*WHAT TO PRODUCE*. In the entries below, the word "equiv" appears on some lines. Copy each of those lines.

Dataset entries:
..............................
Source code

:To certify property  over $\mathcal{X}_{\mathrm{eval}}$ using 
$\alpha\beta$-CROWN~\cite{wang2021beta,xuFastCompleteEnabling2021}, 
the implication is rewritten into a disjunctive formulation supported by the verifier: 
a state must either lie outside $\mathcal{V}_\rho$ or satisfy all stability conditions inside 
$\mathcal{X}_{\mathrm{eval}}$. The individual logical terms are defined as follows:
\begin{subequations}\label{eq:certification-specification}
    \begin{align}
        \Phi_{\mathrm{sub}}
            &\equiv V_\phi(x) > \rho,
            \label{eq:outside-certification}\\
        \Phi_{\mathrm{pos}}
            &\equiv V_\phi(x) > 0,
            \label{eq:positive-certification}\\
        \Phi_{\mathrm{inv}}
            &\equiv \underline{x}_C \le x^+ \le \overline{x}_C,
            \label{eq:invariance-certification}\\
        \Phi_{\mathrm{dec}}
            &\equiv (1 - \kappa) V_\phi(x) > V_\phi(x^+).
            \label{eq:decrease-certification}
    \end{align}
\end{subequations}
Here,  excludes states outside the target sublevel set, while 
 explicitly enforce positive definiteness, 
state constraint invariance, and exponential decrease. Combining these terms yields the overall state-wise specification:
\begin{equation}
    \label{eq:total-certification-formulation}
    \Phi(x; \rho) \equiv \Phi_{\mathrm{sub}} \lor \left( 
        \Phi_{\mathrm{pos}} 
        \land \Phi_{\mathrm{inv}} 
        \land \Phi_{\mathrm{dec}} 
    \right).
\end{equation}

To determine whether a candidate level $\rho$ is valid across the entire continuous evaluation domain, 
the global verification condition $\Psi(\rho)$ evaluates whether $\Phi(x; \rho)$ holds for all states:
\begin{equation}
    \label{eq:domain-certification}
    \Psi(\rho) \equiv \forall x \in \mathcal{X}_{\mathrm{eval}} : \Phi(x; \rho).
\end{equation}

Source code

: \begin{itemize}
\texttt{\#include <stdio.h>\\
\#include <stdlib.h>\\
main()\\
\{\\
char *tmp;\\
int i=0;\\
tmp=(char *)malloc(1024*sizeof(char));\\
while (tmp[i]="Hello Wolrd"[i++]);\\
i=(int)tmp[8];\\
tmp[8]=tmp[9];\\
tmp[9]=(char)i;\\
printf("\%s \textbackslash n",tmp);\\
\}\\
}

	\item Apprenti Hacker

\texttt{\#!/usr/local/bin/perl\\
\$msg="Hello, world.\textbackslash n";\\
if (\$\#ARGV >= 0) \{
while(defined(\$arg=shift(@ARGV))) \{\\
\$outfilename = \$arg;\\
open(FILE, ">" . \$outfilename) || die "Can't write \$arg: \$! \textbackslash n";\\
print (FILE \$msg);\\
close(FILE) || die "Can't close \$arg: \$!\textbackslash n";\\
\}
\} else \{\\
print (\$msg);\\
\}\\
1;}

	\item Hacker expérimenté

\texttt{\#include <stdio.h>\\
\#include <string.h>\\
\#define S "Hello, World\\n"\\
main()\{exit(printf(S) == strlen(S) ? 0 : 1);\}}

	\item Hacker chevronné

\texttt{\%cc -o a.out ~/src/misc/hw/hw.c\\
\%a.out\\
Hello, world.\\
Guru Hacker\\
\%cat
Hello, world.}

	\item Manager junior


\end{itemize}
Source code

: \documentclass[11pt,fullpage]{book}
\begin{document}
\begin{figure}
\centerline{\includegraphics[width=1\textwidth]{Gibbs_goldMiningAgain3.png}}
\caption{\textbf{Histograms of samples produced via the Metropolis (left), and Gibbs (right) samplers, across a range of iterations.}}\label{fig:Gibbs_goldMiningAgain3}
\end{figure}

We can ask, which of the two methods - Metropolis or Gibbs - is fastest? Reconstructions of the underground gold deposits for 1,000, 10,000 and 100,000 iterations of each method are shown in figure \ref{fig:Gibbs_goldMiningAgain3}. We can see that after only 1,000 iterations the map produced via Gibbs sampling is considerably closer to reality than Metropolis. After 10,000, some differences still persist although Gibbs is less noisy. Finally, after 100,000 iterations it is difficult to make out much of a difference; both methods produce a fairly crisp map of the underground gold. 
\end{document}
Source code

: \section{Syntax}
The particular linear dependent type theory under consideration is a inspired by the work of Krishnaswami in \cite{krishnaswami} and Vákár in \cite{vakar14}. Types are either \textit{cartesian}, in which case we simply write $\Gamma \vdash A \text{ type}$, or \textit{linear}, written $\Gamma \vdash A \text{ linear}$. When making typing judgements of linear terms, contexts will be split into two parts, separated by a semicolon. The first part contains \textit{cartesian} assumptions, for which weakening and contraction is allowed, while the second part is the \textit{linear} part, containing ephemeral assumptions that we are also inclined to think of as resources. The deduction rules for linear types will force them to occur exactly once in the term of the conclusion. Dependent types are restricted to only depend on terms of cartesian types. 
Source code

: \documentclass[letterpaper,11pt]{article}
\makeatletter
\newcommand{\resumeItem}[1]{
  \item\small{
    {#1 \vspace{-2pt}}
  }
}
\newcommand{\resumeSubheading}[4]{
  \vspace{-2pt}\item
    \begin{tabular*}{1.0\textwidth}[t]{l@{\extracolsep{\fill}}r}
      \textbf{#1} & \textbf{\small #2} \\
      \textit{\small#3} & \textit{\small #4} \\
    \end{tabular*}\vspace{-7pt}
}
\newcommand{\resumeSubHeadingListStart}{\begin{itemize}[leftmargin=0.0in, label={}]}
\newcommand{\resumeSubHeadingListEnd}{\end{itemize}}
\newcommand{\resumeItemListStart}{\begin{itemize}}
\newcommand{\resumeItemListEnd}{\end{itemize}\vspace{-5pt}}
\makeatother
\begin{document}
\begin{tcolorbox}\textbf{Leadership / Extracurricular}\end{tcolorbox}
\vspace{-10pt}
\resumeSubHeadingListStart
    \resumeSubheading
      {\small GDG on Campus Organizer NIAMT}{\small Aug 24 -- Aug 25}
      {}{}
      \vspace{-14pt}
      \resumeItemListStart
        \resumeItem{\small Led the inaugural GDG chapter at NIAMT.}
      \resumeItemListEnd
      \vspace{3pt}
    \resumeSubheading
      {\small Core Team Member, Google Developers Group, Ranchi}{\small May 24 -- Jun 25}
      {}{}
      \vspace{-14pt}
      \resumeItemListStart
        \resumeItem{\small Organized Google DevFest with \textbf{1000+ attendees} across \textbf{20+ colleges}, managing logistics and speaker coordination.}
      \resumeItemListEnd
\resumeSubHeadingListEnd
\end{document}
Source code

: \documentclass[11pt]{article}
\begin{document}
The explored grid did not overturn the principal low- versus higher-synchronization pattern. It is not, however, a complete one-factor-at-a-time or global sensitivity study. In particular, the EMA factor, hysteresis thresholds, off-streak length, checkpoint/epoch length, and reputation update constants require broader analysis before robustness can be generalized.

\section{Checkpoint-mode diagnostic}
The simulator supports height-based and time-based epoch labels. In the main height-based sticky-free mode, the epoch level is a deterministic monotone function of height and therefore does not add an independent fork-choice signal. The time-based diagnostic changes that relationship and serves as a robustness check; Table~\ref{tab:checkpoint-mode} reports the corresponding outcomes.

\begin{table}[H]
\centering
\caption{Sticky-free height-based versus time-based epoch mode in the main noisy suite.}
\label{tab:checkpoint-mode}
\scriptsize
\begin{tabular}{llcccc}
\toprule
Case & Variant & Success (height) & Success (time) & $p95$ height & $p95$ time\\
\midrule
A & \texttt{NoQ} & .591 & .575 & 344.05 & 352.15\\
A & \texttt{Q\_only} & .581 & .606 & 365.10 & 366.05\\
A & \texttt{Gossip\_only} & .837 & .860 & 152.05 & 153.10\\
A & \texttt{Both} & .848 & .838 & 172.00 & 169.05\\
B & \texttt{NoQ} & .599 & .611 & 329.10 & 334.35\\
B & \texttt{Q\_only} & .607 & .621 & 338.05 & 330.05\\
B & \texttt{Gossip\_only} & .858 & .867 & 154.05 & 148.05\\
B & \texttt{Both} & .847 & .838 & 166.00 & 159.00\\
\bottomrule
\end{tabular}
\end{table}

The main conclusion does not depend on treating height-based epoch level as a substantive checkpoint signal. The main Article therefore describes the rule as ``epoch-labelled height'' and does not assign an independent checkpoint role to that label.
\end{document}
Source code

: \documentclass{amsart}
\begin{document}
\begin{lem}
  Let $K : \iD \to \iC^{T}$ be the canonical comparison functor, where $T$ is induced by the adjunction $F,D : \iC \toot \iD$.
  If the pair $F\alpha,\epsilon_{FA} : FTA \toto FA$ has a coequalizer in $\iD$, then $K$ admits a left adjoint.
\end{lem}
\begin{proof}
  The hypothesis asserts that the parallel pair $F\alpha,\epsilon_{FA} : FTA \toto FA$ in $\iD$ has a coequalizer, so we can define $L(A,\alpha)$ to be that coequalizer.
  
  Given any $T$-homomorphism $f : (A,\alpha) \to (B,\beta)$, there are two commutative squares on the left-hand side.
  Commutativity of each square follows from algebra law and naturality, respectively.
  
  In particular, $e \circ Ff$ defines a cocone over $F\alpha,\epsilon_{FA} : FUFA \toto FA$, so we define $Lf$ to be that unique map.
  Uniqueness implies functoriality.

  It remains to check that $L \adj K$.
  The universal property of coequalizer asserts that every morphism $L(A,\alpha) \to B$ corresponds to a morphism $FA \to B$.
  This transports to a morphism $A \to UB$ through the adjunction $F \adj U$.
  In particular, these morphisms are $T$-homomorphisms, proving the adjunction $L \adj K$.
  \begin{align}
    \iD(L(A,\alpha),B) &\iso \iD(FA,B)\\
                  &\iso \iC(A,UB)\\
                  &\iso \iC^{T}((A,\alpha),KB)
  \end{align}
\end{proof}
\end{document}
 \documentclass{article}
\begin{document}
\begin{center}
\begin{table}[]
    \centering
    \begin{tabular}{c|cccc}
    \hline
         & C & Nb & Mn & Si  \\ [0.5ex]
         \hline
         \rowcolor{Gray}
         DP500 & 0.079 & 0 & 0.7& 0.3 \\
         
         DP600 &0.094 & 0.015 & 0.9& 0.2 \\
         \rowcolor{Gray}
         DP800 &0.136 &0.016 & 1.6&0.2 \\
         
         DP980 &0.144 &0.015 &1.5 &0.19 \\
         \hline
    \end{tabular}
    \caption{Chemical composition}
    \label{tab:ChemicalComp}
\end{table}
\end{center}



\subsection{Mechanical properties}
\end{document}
..............................
*YOUR RESPONSE*.
            &\equiv V_\phi(x) > \rho,
            &\equiv V_\phi(x) > 0,
            &\equiv \underline{x}_C \le x^+ \le \overline{x}_C,
            &\equiv (1 - \kappa) V_\phi(x) > V_\phi(x^+).
    \Phi(x; \rho) \equiv \Phi_{\mathrm{sub}} \lor \left( 
    \Psi(\rho) \equiv \forall x \in \mathcal{X}_{\mathrm{eval}} : \Phi(x; \rho).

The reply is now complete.